▸ **Extracted information**:
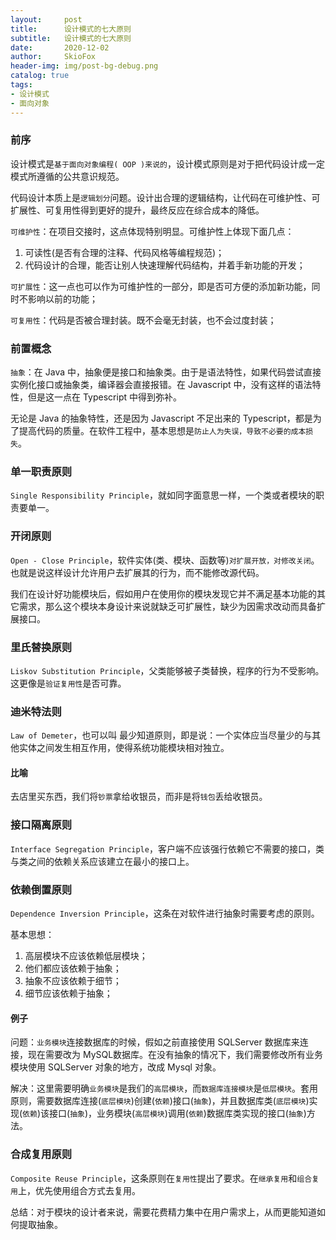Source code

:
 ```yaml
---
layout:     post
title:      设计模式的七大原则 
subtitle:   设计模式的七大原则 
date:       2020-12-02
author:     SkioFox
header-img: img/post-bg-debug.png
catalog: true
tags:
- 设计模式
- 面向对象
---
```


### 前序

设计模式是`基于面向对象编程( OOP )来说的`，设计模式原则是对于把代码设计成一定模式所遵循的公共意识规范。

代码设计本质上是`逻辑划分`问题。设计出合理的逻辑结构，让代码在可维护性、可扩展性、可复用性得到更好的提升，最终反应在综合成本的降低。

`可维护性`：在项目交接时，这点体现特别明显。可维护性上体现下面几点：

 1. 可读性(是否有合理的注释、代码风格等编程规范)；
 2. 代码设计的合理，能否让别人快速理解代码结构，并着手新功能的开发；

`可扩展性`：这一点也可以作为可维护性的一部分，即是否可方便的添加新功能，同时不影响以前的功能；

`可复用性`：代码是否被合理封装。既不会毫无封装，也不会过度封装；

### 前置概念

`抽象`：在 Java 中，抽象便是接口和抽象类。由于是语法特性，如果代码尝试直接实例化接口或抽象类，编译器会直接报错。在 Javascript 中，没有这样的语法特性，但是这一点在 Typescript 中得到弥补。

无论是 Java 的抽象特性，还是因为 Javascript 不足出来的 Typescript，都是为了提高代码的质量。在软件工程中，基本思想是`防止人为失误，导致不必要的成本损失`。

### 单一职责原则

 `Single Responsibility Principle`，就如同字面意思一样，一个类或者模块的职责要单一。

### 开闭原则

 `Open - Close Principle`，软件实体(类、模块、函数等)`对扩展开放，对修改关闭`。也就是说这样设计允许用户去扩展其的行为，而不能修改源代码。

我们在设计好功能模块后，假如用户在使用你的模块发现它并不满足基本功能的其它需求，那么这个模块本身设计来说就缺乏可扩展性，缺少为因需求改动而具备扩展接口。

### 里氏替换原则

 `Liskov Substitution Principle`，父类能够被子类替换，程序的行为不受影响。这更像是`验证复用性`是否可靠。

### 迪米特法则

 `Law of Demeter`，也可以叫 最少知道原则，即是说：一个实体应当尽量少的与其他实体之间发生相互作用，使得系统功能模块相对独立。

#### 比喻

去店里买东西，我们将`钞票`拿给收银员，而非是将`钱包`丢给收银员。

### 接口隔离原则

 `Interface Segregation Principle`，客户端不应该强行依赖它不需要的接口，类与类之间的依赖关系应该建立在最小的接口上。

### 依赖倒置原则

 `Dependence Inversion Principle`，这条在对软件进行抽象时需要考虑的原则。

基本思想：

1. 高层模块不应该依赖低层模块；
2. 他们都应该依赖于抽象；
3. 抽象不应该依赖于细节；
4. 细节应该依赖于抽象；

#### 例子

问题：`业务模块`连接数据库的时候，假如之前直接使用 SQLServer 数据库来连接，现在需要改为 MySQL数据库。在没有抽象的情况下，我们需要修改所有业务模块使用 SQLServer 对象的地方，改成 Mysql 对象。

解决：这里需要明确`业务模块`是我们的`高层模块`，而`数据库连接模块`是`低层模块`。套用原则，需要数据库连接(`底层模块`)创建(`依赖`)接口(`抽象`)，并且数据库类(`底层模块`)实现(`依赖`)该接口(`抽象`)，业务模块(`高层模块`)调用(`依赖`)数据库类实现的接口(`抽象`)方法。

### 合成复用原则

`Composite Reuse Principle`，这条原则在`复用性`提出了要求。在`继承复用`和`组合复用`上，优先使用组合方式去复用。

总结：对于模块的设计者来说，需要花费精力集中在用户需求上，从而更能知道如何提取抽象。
* * *
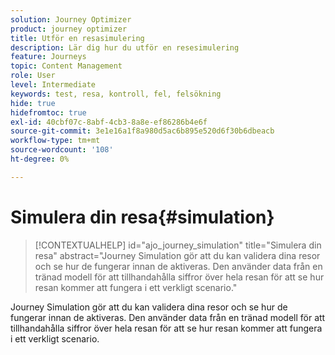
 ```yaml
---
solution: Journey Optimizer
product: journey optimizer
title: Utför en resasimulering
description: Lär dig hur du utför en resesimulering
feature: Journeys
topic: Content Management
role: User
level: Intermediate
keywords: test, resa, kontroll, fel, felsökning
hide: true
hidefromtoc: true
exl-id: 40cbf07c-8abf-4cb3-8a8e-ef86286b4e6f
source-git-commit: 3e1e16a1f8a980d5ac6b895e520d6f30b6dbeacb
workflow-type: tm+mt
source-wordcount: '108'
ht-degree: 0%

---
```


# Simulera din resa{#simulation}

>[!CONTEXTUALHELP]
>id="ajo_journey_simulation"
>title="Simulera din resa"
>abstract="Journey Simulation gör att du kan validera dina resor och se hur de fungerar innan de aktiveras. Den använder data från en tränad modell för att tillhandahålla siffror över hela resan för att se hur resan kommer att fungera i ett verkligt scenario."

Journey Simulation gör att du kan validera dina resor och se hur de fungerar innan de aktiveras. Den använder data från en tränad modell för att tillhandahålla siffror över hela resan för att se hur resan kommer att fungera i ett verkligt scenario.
--
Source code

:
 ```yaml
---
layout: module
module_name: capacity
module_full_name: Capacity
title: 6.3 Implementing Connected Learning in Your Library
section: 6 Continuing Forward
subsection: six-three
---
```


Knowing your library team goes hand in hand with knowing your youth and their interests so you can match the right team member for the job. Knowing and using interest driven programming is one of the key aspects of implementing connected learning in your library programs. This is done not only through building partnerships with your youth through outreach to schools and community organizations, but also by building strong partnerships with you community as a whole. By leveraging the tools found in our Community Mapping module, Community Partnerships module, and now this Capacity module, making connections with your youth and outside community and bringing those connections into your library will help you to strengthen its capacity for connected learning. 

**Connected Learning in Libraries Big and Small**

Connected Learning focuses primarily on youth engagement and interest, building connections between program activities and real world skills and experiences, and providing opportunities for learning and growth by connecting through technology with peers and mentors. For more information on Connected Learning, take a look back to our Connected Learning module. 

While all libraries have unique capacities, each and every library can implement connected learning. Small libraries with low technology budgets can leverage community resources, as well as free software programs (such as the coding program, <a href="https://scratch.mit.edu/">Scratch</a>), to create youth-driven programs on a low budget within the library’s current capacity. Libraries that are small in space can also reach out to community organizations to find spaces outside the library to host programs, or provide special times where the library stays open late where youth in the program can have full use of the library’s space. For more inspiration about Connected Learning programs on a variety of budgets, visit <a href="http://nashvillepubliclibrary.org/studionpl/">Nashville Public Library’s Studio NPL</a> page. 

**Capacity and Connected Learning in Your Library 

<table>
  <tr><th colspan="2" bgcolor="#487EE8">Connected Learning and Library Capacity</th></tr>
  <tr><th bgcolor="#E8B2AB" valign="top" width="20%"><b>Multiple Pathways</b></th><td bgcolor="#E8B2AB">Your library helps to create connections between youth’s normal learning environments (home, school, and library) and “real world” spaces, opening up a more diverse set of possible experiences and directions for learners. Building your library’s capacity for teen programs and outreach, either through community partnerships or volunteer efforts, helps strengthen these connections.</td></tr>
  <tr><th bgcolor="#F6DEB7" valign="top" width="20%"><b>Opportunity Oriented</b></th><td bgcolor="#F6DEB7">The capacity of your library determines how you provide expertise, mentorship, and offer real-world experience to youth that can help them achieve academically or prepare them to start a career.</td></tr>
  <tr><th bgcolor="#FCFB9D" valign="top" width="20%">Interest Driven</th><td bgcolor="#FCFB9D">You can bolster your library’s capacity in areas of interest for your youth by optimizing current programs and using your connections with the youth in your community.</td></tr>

▸ **Instructions for the task**: Only lines containing the word "Principle" should be copied from the material above.

▸ **The completed task**:
 `Single Responsibility Principle`，就如同字面意思一样，一个类或者模块的职责要单一。
 `Open - Close Principle`，软件实体(类、模块、函数等)`对扩展开放，对修改关闭`。也就是说这样设计允许用户去扩展其的行为，而不能修改源代码。
 `Liskov Substitution Principle`，父类能够被子类替换，程序的行为不受影响。这更像是`验证复用性`是否可靠。
 `Interface Segregation Principle`，客户端不应该强行依赖它不需要的接口，类与类之间的依赖关系应该建立在最小的接口上。
 `Dependence Inversion Principle`，这条在对软件进行抽象时需要考虑的原则。
`Composite Reuse Principle`，这条原则在`复用性`提出了要求。在`继承复用`和`组合复用`上，优先使用组合方式去复用。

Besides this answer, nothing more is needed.